Published 01 June 2012   

Once a tropical backwater, Darwin has evolved into something quite cool. Ian Neubauer reports.

When I first visited Darwin a decade ago, it was like arriving on the set of the original Crocodile Dundee movie. The main drag, Mitchell Street, was a magnet for vagrants and drunks. The nightlife revolved around endless happy hours at cheap backpacker bars and beer gardens with no gardens to speak of. The city’s culinary offerings, meanwhile, were limited to kebab, fish ‘n’ chips and whatever other foodstuffs could be stuffed into a deep fryer.

The Darwin of today is totally different animal, a cosmopolitan capital adorned with glimmering high-rises, art galleries by the dozen, a sophisticated selection of Asian and modern-Australian restaurants, and a regiment of trendy nightclubs and bars. From the multi-million-dollar condominiums edging Cullen Bay Marina, to the multitudinous cuisine and crafts offering at Mindil Beach, Parap Village and Rapid Creek Markets, and the pristine beauty of the Casuarina Coastal Reserve, Darwin’s days as a vanguard of crocs, cops and cyclones is a thing of the past.
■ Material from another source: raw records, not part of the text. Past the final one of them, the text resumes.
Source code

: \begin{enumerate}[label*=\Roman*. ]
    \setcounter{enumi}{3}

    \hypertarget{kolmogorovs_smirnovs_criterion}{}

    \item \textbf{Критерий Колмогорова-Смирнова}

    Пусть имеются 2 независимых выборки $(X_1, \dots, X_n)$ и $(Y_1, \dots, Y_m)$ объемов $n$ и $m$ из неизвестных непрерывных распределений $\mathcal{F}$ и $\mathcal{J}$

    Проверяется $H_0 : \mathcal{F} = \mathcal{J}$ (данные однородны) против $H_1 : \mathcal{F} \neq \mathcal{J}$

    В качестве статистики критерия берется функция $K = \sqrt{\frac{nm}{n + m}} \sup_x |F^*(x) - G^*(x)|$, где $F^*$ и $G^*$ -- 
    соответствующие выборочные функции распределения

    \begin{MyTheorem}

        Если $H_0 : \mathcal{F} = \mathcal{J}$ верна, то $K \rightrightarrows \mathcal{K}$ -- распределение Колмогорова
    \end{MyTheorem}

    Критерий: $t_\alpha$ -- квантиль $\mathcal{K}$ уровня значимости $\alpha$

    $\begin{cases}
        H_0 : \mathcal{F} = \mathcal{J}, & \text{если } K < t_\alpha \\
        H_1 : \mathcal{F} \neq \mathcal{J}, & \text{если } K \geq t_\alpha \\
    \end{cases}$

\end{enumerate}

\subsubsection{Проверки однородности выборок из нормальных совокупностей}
“In America and Japan, people have this misconception that kangaroos hop down the streets of Melbourne and Sydney,” says Gary Coleman, a prominent Darwin hotelier. “And for a long time Australian’s seem to have had the same perception of Darwin. But they’re now starting to realise that Darwin is actually quite an interesting destination, because the reality of this place is really quite different.”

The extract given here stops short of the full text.